Continuing our study of cultures, my classes recently completed a really interesting research and writing project: The Biography of an Object. The project addresses one of the guiding questions for this unit: How does a culture express its own unique qualities? Nothing defines a culture like its objects, its artifacts, and this activity continued our study of material culture. We discussed in class how we have plenty of recorded information about the lives of emperors and kings, but it is the lives of everyday people and the items that were a part of their lives that give us the most insight into a culture. We talked about what an object like an iPod would tell people two hundred years from now about us and our culture today.
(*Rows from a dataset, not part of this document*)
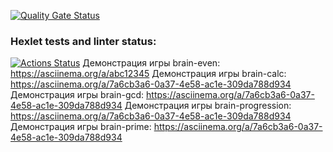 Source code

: [![Quality Gate Status](https://sonarcloud.io/api/project_badges/measure?project=Pentrick-star_frontend-project-44&metric=alert_status)](https://sonarcloud.io/summary/new_code?id=Pentrick-star_frontend-project-44)
### Hexlet tests and linter status:
[![Actions Status](https://github.com/Pentrick-star/frontend-project-44/actions/workflows/hexlet-check.yml/badge.svg)](https://github.com/Pentrick-star/frontend-project-44/actions)
Демонстрация игры brain-even: https://asciinema.org/a/abc12345
Демонстрация игры brain-calc: https://asciinema.org/a/7a6cb3a6-0a37-4e58-ac1e-309da788d934
Демонстрация игры brain-gcd: https://asciinema.org/a/7a6cb3a6-0a37-4e58-ac1e-309da788d934
Демонстрация игры brain-progression: https://asciinema.org/a/7a6cb3a6-0a37-4e58-ac1e-309da788d934
Демонстрация игры brain-prime: https://asciinema.org/a/7a6cb3a6-0a37-4e58-ac1e-309da788d934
To choose a cultural object to study, the students utilized the extensive archive at the website of the Antiques Roadshow. If you haven't visited this site, I urge you to do so. It's fascinating. You can view (or read) the appraisals of hundreds of objects that have appeared on the PBS show. Whatever your interest- furniture, jewelry, military objects, posters and prints- it is represented in the archive. First, the students narrowed their search by object category. Then, they could narrow it further by time period. For example, if a student wanted to find a children's toy from the 1940s, they could enter just those search parameters. Once the search results list came up, students chose an object that looked interesting and watched the appraisal of that object. I let them view several appraisals before settling on the object they wanted to study. I gave the kids a list of questions to guide their research on their object. They couldn't find all of the answers to these questions by watching the appraisals, so they also had to go out onto the internet and dig a bit.
When the research was complete, the students used the information they'd found to write a biography of their object. I asked them to imagine that their object had a "life" like a person, an existence from the time it was "born" (created) to the time it reached the end of its usefulness. They discussed the object's "career": Who used it? How did its use change over time? What are the recognized "ages" or periods of such an object's life? Was the object typical for its time and use? How did it fit into its culture? Did the object move from hand to hand as it aged? What happened to the object when it was no longer useful? What is the object's value, monetarily, culturally, sentimentally?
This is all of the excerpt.